When an industry gets bad press and notices the clouds of regulation and oversight forming on the horizon, they buckle down and get to work.
Do they rein in their practices, oust bad actors and call for renewed eithics? Not these days. Instead, the going gets tough, the toughs hire lobbyists.
In the weeks that followed the explosive release of Michael Lewis’ “Flash Boys,” the blockbuster that warned average Americans that the stock markets were rigged — and thus confirming why they are staying out of the stock markets these days — we have seen K Street warriors rise to the defence of the beleagured HFT industry.
“We’re not lobbyists,” one representatives from a HFT advocacy firm told me tjhis spring despite having offices in Washington DC and with managers from the former presidential campaigns of Barack Obama and Mitt Romney. “We’re here to educate.”
Ah, educate. Those high speed trades only impact other high worth investors. HFTs add much needed liquidity to a dry and boring market. We’re just using technology the way investors always have.

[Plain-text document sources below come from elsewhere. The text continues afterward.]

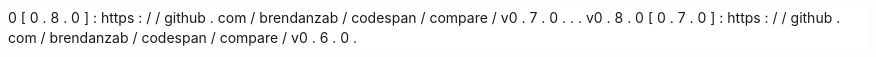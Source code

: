 0
[
0
.
8
.
0
]
:
https
:
/
/
github
.
com
/
brendanzab
/
codespan
/
compare
/
v0
.
7
.
0
.
.
.
v0
.
8
.
0
[
0
.
7
.
0
]
:
https
:
/
/
github
.
com
/
brendanzab
/
codespan
/
compare
/
v0
.
6
.
0
.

And so forth. Of course, the people they’re trying to educate are members of Congress and the media, who continue to look at high-speed trading with suspicion. There is money to defend money, it seems. As Bloomberg reports, even former regulators are now crossing the aisles to defend the practices and participants that they were once charged to investigate and oversee:
Former U.S. Commodity Futures Trading Commission member Bart Chilton, an outspoken critic of some high-speed trading practices while at the agency, was enlisted in a Washington- based effort to improve the image of an industry beset by regulatory and legislative scrutiny.
The Modern Markets Initiative, organized by four firms last year, hired former Bank of America Corp. and Nasdaq OMX Group Inc. executive Bill Harts to lead its efforts, the group said in a statement yesterday. Chilton, now a senior adviser at law firm DLA Piper LLP, was hired to advise on regulatory and public policy, according to the statement.
We don’t begrudge anyone making money — this is America after all — but the idea that lobbying senators and congress men is more effective than reining in an industry’s practices is more than a bit cynical. If you want to be seen to be playing within the rules, perhaps you should follow them without working the refs.